Les mécanismes de déductibilité relèvent de la même problématique. Le sujet est tellement vaste qu'il aurait pu faire l'objet d'une demande d'explications, mais nous y reviendrons certainement à brève échéance.

M. Didier Reynders, ministre des Finances. - J'ai parfois le sentiment de réentendre ce que j'ai déjà entendu en septembre dernier lorsque j'ai fait des propositions en matière d'impôt des personnes physiques.

C'est vrai que l'on peut se demander si c'est à titre personnel et si cela à une quelconque chance. Je l'ai dit tout à l'heure, le texte mettant en oeuvre cette réforme de l'IPP sera voté tout à l'heure en commission des Finances de la Chambre.

Il faudra effectivement encore suivre le même processus mais il me semble assez normal qu'un ministre des Finances annonce ses intentions en matière de fiscalité, qu'il en débatte au sein du gouvernement et qu'il dépose des projets au Parlement.

Je prends bonne note des orientations de différents parlementaires ou de différents groupes sur le sujet.

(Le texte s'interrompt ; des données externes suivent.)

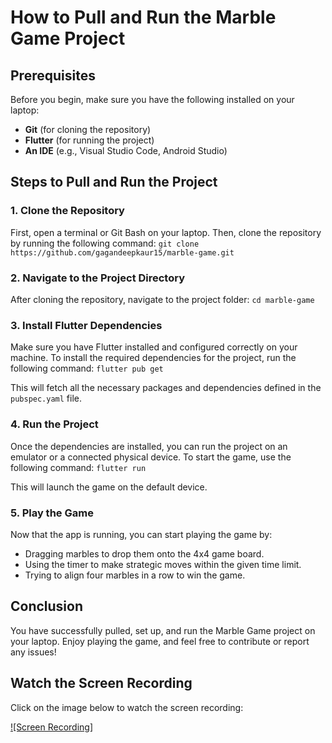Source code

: # How to Pull and Run the Marble Game Project

## Prerequisites
Before you begin, make sure you have the following installed on your laptop:
- **Git** (for cloning the repository)
- **Flutter** (for running the project)
- **An IDE** (e.g., Visual Studio Code, Android Studio)

## Steps to Pull and Run the Project

### 1. Clone the Repository
First, open a terminal or Git Bash on your laptop. Then, clone the repository by running the following command:
```git clone https://github.com/gagandeepkaur15/marble-game.git```


### 2. Navigate to the Project Directory
After cloning the repository, navigate to the project folder:
```cd marble-game```


### 3. Install Flutter Dependencies
Make sure you have Flutter installed and configured correctly on your machine. To install the required dependencies for the project, run the following command:
```flutter pub get```


This will fetch all the necessary packages and dependencies defined in the `pubspec.yaml` file.

### 4. Run the Project
Once the dependencies are installed, you can run the project on an emulator or a connected physical device. To start the game, use the following command:
```flutter run```


This will launch the game on the default device.

### 5. Play the Game
Now that the app is running, you can start playing the game by:
- Dragging marbles to drop them onto the 4x4 game board.
- Using the timer to make strategic moves within the given time limit.
- Trying to align four marbles in a row to win the game.

## Conclusion
You have successfully pulled, set up, and run the Marble Game project on your laptop. Enjoy playing the game, and feel free to contribute or report any issues!

## Watch the Screen Recording

Click on the image below to watch the screen recording:

[![Screen Recording]](https://github.com/gagandeepkaur15/repository/blob/master/assets/screen_recording.mp4)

Je ne peux évidemment pas aller au-delà au moment où nous entamons la discussion sur ces orientations définies dans la déclaration gouvernementale. J'ai tenté de le préciser ces derniers jours.

Pour répondre à M. Cornil sur le même thème, en ce qui concerne les plus-values ou d'autres mécanismes, je prends bonne note des remarques qu'il formule. Elles feront, bien entendu, partie du débat.

Au-delà de cela, je me permets de lui dire que je suis particulièrement ému qu'un parlementaire fraîchement arrivé au Sénat me demande mon sentiment sur quelque chose parce que ce n'est pas vraiment l'habitude. Je l'en remercie avec une certaine émotion.